Given data section start

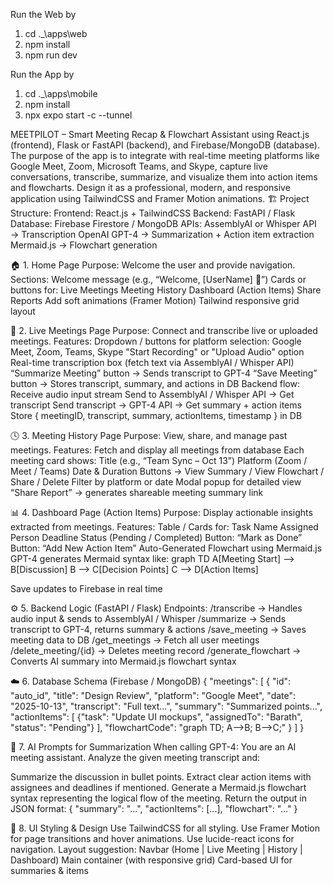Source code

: Run the Web by
1. cd .\_\apps\web
2. npm install
3. npm run dev

Run the App by
1. cd .\_\apps\mobile
2. npm install
3. npx expo start -c --tunnel

MEETPILOT – Smart Meeting Recap & Flowchart Assistant using React.js (frontend), Flask or FastAPI (backend), and Firebase/MongoDB (database).
The purpose of the app is to integrate with real-time meeting platforms like Google Meet, Zoom, Microsoft Teams, and Skype, capture live conversations, transcribe, summarize, and visualize them into action items and flowcharts.
Design it as a professional, modern, and responsive application using TailwindCSS and Framer Motion animations.
🏗️ Project Structure:
Frontend: React.js + TailwindCSS
Backend: FastAPI / Flask
Database: Firebase Firestore / MongoDB
APIs:
AssemblyAI or Whisper API → Transcription
OpenAI GPT-4 → Summarization + Action item extraction
Mermaid.js → Flowchart generation

🏠 1. Home Page
Purpose: Welcome the user and provide navigation.
Sections:
Welcome message (e.g., “Welcome, [UserName] 👋”)
Cards or buttons for:
Live Meetings
Meeting History
Dashboard (Action Items)
Share Reports
Add soft animations (Framer Motion)
Tailwind responsive grid layout

🎥 2. Live Meetings Page
Purpose: Connect and transcribe live or uploaded meetings.
Features:
Dropdown / buttons for platform selection: Google Meet, Zoom, Teams, Skype
"Start Recording" or "Upload Audio" option
Real-time transcription box (fetch text via AssemblyAI / Whisper API)
“Summarize Meeting” button → Sends transcript to GPT-4
“Save Meeting” button → Stores transcript, summary, and actions in DB
Backend flow:
Receive audio input stream
Send to AssemblyAI / Whisper API → Get transcript
Send transcript → GPT-4 API → Get summary + action items
Store { meetingID, transcript, summary, actionItems, timestamp } in DB

🕓 3. Meeting History Page
Purpose: View, share, and manage past meetings.
Features:
Fetch and display all meetings from database
Each meeting card shows:
Title (e.g., “Team Sync – Oct 13”)
Platform (Zoom / Meet / Teams)
Date & Duration
Buttons → View Summary / View Flowchart / Share / Delete
Filter by platform or date
Modal popup for detailed view
“Share Report” → generates shareable meeting summary link

📊 4. Dashboard Page (Action Items)
Purpose: Display actionable insights extracted from meetings.
Features:
Table / Cards for:
Task Name
Assigned Person
Deadline
Status (Pending / Completed)
Button: “Mark as Done”
Button: “Add New Action Item”
Auto-Generated Flowchart using Mermaid.js
GPT-4 generates Mermaid syntax like:
graph TD
A[Meeting Start] --> B[Discussion]
B --> C[Decision Points]
C --> D[Action Items]

Save updates to Firebase in real time

⚙️ 5. Backend Logic (FastAPI / Flask)
Endpoints:
/transcribe → Handles audio input & sends to AssemblyAI / Whisper
/summarize → Sends transcript to GPT-4, returns summary & actions
/save_meeting → Saves meeting data to DB
/get_meetings → Fetch all user meetings
/delete_meeting/{id} → Deletes meeting record
/generate_flowchart → Converts AI summary into Mermaid.js flowchart syntax

☁️ 6. Database Schema (Firebase / MongoDB)
{
"meetings": [
{
"id": "auto_id",
"title": "Design Review",
"platform": "Google Meet",
"date": "2025-10-13",
"transcript": "Full text...",
"summary": "Summarized points...",
"actionItems": [
{"task": "Update UI mockups", "assignedTo": "Barath", "status": "Pending"}
],
"flowchartCode": "graph TD; A-->B; B-->C;"
}
]
}

🧠 7. AI Prompts for Summarization
When calling GPT-4:
You are an AI meeting assistant. Analyze the given meeting transcript and:


Summarize the discussion in bullet points.
Extract clear action items with assignees and deadlines if mentioned.
Generate a Mermaid.js flowchart syntax representing the logical flow of the meeting.
Return the output in JSON format:
{
"summary": "...",
"actionItems": [...],
"flowchart": "..."
}

🎨 8. UI Styling & Design
Use TailwindCSS for all styling.
Use Framer Motion for page transitions and hover animations.
Use lucide-react icons for navigation.
Layout suggestion:
Navbar (Home | Live Meeting | History | Dashboard)
Main container (with responsive grid)
Card-based UI for summaries & items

Given data section end

▶ [Task to carry out] Pictures in the records above are left out; print everything else exactly as written.

▶ [Exercise response]
Source code

: Run the Web by
1. cd .\_\apps\web
2. npm install
3. npm run dev

Run the App by
1. cd .\_\apps\mobile
2. npm install
3. npx expo start -c --tunnel

MEETPILOT – Smart Meeting Recap & Flowchart Assistant using React.js (frontend), Flask or FastAPI (backend), and Firebase/MongoDB (database).
The purpose of the app is to integrate with real-time meeting platforms like Google Meet, Zoom, Microsoft Teams, and Skype, capture live conversations, transcribe, summarize, and visualize them into action items and flowcharts.
Design it as a professional, modern, and responsive application using TailwindCSS and Framer Motion animations.
🏗️ Project Structure:
Frontend: React.js + TailwindCSS
Backend: FastAPI / Flask
Database: Firebase Firestore / MongoDB
APIs:
AssemblyAI or Whisper API → Transcription
OpenAI GPT-4 → Summarization + Action item extraction
Mermaid.js → Flowchart generation

🏠 1. Home Page
Purpose: Welcome the user and provide navigation.
Sections:
Welcome message (e.g., “Welcome, [UserName] 👋”)
Cards or buttons for:
Live Meetings
Meeting History
Dashboard (Action Items)
Share Reports
Add soft animations (Framer Motion)
Tailwind responsive grid layout

🎥 2. Live Meetings Page
Purpose: Connect and transcribe live or uploaded meetings.
Features:
Dropdown / buttons for platform selection: Google Meet, Zoom, Teams, Skype
"Start Recording" or "Upload Audio" option
Real-time transcription box (fetch text via AssemblyAI / Whisper API)
“Summarize Meeting” button → Sends transcript to GPT-4
“Save Meeting” button → Stores transcript, summary, and actions in DB
Backend flow:
Receive audio input stream
Send to AssemblyAI / Whisper API → Get transcript
Send transcript → GPT-4 API → Get summary + action items
Store { meetingID, transcript, summary, actionItems, timestamp } in DB

🕓 3. Meeting History Page
Purpose: View, share, and manage past meetings.
Features:
Fetch and display all meetings from database
Each meeting card shows:
Title (e.g., “Team Sync – Oct 13”)
Platform (Zoom / Meet / Teams)
Date & Duration
Buttons → View Summary / View Flowchart / Share / Delete
Filter by platform or date
Modal popup for detailed view
“Share Report” → generates shareable meeting summary link

📊 4. Dashboard Page (Action Items)
Purpose: Display actionable insights extracted from meetings.
Features:
Table / Cards for:
Task Name
Assigned Person
Deadline
Status (Pending / Completed)
Button: “Mark as Done”
Button: “Add New Action Item”
Auto-Generated Flowchart using Mermaid.js
GPT-4 generates Mermaid syntax like:
graph TD
A[Meeting Start] --> B[Discussion]
B --> C[Decision Points]
C --> D[Action Items]

Save updates to Firebase in real time

⚙️ 5. Backend Logic (FastAPI / Flask)
Endpoints:
/transcribe → Handles audio input & sends to AssemblyAI / Whisper
/summarize → Sends transcript to GPT-4, returns summary & actions
/save_meeting → Saves meeting data to DB
/get_meetings → Fetch all user meetings
/delete_meeting/{id} → Deletes meeting record
/generate_flowchart → Converts AI summary into Mermaid.js flowchart syntax

☁️ 6. Database Schema (Firebase / MongoDB)
{
"meetings": [
{
"id": "auto_id",
"title": "Design Review",
"platform": "Google Meet",
"date": "2025-10-13",
"transcript": "Full text...",
"summary": "Summarized points...",
"actionItems": [
{"task": "Update UI mockups", "assignedTo": "Barath", "status": "Pending"}
],
"flowchartCode": "graph TD; A-->B; B-->C;"
}
]
}

🧠 7. AI Prompts for Summarization
When calling GPT-4:
You are an AI meeting assistant. Analyze the given meeting transcript and:


Summarize the discussion in bullet points.
Extract clear action items with assignees and deadlines if mentioned.
Generate a Mermaid.js flowchart syntax representing the logical flow of the meeting.
Return the output in JSON format:
{
"summary": "...",
"actionItems": [...],
"flowchart": "..."
}

🎨 8. UI Styling & Design
Use TailwindCSS for all styling.
Use Framer Motion for page transitions and hover animations.
Use lucide-react icons for navigation.
Layout suggestion:
Navbar (Home | Live Meeting | History | Dashboard)
Main container (with responsive grid)
Card-based UI for summaries & items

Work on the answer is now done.